Sunday, April 7, 2019

Newspaper comics


I followed lots of weekend color comic strips when I was little:  stuff like Peanuts, Li'l Abner, Blondie, Dick Tracy.  The first daily story strip I followed was Alley Oop, featuring a caveman who met some time-machine people from the 20th century and went through a wide range of adventures in various ages. (In one he climbed a beanstalk into a land of giants!) He had a pet dinosaur, a sidekick called Foozy who spoke in rhyme, and a sometime girlfriend Ooola who was smarter than him!

Back then The Star Weekly also had weekend comics, which they somehow arranged to release a week before the regular papers!  Their strips included The Heart of Juliet Jones (my favorite character was her single sister Eve), Doonesbury (which I didn't get) and Prince Valiant.

When I was eleven or twelve, the coolest guy in the world was the brainy comic-strip detective Rip Kirby.  That's who my father would have been if he'd been a man of action!

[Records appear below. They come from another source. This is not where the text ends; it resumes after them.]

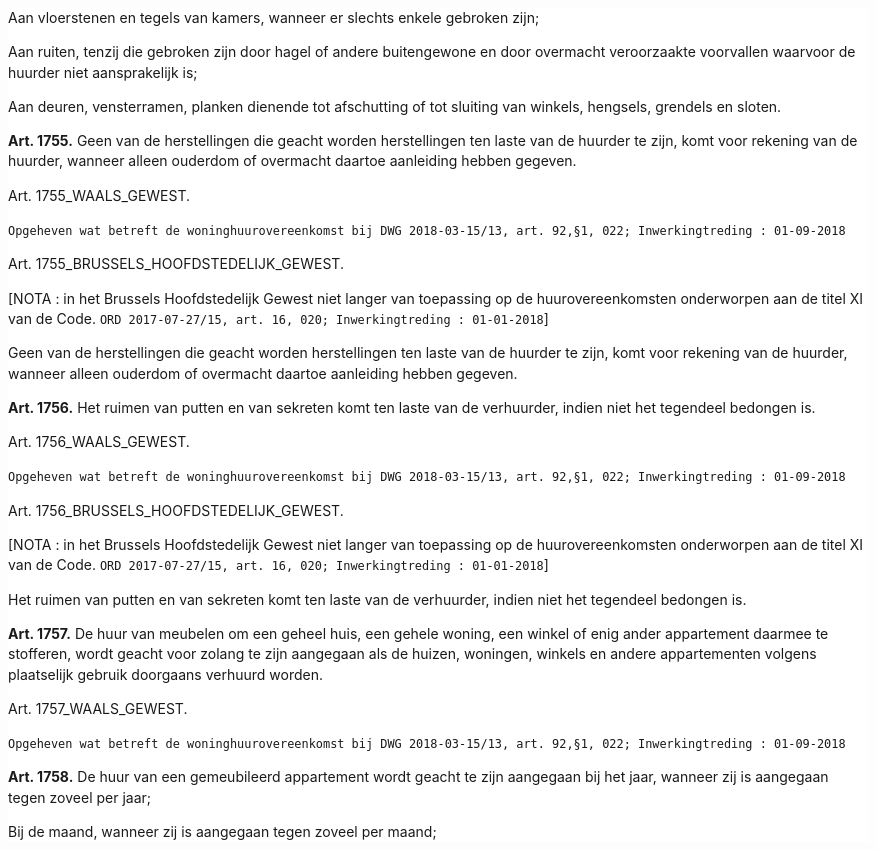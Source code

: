 Aan vloerstenen en tegels van kamers, wanneer er slechts enkele gebroken zijn;

Aan ruiten, tenzij die gebroken zijn door hagel of andere buitengewone en door overmacht veroorzaakte voorvallen waarvoor de huurder niet aansprakelijk is;

Aan deuren, vensterramen, planken dienende tot afschutting of tot sluiting van winkels, hengsels, grendels en sloten.

**Art. 1755.** Geen van de herstellingen die geacht worden herstellingen ten laste van de huurder te zijn, komt voor rekening van de huurder, wanneer alleen ouderdom of overmacht daartoe aanleiding hebben gegeven.


Art.  1755_WAALS_GEWEST.

`Opgeheven wat betreft de woninghuurovereenkomst bij DWG 2018-03-15/13, art. 92,§1, 022; Inwerkingtreding : 01-09-2018` 


Art.  1755_BRUSSELS_HOOFDSTEDELIJK_GEWEST. 

[NOTA : in het Brussels Hoofdstedelijk Gewest niet langer van toepassing op de huurovereenkomsten onderworpen aan de titel XI van de Code. `ORD 2017-07-27/15, art. 16, 020; Inwerkingtreding : 01-01-2018`]

Geen van de herstellingen die geacht worden herstellingen ten laste van de huurder te zijn, komt voor rekening van de huurder, wanneer alleen ouderdom of overmacht daartoe aanleiding hebben gegeven.

**Art. 1756.** Het ruimen van putten en van sekreten komt ten laste van de verhuurder, indien niet het tegendeel bedongen is.


Art.  1756_WAALS_GEWEST.

`Opgeheven wat betreft de woninghuurovereenkomst bij DWG 2018-03-15/13, art. 92,§1, 022; Inwerkingtreding : 01-09-2018` 


Art.  1756_BRUSSELS_HOOFDSTEDELIJK_GEWEST. 

[NOTA : in het Brussels Hoofdstedelijk Gewest niet langer van toepassing op de huurovereenkomsten onderworpen aan de titel XI van de Code. `ORD 2017-07-27/15, art. 16, 020; Inwerkingtreding : 01-01-2018`]

Het ruimen van putten en van sekreten komt ten laste van de verhuurder, indien niet het tegendeel bedongen is.

**Art. 1757.** De huur van meubelen om een geheel huis, een gehele woning, een winkel of enig ander appartement daarmee te stofferen, wordt geacht voor zolang te zijn aangegaan als de huizen, woningen, winkels en andere appartementen volgens plaatselijk gebruik doorgaans verhuurd worden.


Art.  1757_WAALS_GEWEST.

`Opgeheven wat betreft de woninghuurovereenkomst bij DWG 2018-03-15/13, art. 92,§1, 022; Inwerkingtreding : 01-09-2018` 


**Art. 1758.** De huur van een gemeubileerd appartement wordt geacht te zijn aangegaan bij het jaar, wanneer zij is aangegaan tegen zoveel per jaar;

Bij de maand, wanneer zij is aangegaan tegen zoveel per maand;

When I was twelve, we spent a year near Toronto and subscribed to The Toronto Star.  Among their daily strips, the best was Little Orphan Annie (which was actually in reruns from the '30s), and the worst were Nancy and The Family Circus.  Their weekend section introduced me to Mary Perkins On Stage (set in the theatre world) and Steve Roper and Mike Nomad, which teamed an investigative reporter and a truck driver!

For a while I bought Sunday comics on Ebay.  I have a big collection of stuff like Terry and the Pirates and Steve Canyon.  I also got a complete collection of The Menomonee Falls Gazette, which reprinted a whole lot of strips in the early '70s and introduced me to stuff like Britain's Modesty Blaise and Australia's Air Hawk.